= Catholic Democrats =

American political organization

Catholic Democrats is an American not-for-profit organization of Catholics to support the Democratic Party, based in Boston, United States. The Catholic Democrats have more than 60,000 members in all 50 American states and Puerto Rico. It claims no authorization from the Catholic Church, or any Catholic bishop, Catholic diocese, candidate or candidate committee.

The organization was founded in response to the 2004 presidential election, which, in the view of the group, had witnessed unprecedented attempts to bend Catholic social teaching to accommodate policies which are in conflict with the teaching and values of the Church. It characterizes its membership as people who share an aversion to the kind of abuses of U.S. military power that led to the Iraq War, along with "the exploitation of social issues to advance the economic interests of a few, and the misuse of our Catholic faith for political gain."

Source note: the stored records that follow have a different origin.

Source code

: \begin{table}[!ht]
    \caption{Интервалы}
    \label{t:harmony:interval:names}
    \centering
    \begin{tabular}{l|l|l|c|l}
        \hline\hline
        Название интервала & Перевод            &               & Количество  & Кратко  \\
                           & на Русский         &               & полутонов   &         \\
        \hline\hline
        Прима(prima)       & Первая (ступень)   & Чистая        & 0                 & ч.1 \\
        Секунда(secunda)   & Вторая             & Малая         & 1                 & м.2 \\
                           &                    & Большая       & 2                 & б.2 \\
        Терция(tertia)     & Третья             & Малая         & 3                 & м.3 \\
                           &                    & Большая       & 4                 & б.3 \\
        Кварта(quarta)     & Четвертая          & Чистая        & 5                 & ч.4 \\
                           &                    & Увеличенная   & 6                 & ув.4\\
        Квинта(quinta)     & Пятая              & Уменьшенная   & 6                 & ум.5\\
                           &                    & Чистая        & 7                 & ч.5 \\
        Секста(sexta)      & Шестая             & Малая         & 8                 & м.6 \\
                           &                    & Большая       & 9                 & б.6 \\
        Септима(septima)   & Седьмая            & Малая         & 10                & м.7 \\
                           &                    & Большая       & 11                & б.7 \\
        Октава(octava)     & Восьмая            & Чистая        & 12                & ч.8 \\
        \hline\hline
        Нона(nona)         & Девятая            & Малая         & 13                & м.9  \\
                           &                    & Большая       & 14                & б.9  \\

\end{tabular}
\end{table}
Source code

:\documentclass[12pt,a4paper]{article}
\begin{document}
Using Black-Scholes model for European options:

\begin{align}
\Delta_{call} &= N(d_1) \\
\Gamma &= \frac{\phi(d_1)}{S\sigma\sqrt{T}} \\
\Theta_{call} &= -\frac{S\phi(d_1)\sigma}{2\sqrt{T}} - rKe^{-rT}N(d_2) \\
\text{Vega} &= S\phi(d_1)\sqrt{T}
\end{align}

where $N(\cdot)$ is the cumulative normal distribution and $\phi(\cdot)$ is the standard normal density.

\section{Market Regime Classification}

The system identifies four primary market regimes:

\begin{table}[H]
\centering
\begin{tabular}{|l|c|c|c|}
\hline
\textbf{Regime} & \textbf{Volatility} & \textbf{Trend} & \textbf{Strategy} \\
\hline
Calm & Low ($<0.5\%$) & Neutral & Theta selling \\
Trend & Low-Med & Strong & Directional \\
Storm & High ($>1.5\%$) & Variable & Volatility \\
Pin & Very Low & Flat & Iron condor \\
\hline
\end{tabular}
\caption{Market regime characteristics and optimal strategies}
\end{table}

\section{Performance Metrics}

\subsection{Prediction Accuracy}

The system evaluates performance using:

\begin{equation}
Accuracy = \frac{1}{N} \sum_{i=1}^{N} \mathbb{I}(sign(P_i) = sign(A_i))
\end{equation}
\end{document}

The group was angered as well by what it perceived as manipulation of Church teaching to the advantage of conservative and Republican interests: "Conservatives have increasingly used Catholic language and Catholic congregations to advance their economic agenda and political interests," particularly its insistence on “a consistent moral framework anchored in the scriptures and expressed in the teachings of the Church.” The group specifies the bishops' call for a new commitment to advancing public policies that work in the interest of the common good.

Catholic Democrats support Pope Leo XIV's stances on the central issues within Catholic social teaching ("war, poverty, unintended pregnancy, preventable illness, the death penalty, instability of the family, and supporting the dialogue balancing medical advances and the dignity of the individual") which it feels that the Republican Party neglects in favor of others, notably abortion, euthanasia and homosexuality.

== History ==

=== Involvement with 2008 presidential election ===
During the 2008 presidential election, the organization launched the Catholics for Barack Obama website, which included a petition of endorsement for Catholics to sign in support of Democratic Party nominee Barack Obama's candidacy, the Catholic questions and answers on abortion, and a welcome by Catholic actor Martin Sheen. Additionally, the Web site included links to the book, written by Catholic Democrats President Patrick Whelan with a preface by Victoria Reggie Kennedy, entitled The Catholic Case for Obama. The group helped articulate a new approach to the abortion problem, also championed by the Obama Campaign, that focused on reduction strategies and emphasized finding common ground solutions.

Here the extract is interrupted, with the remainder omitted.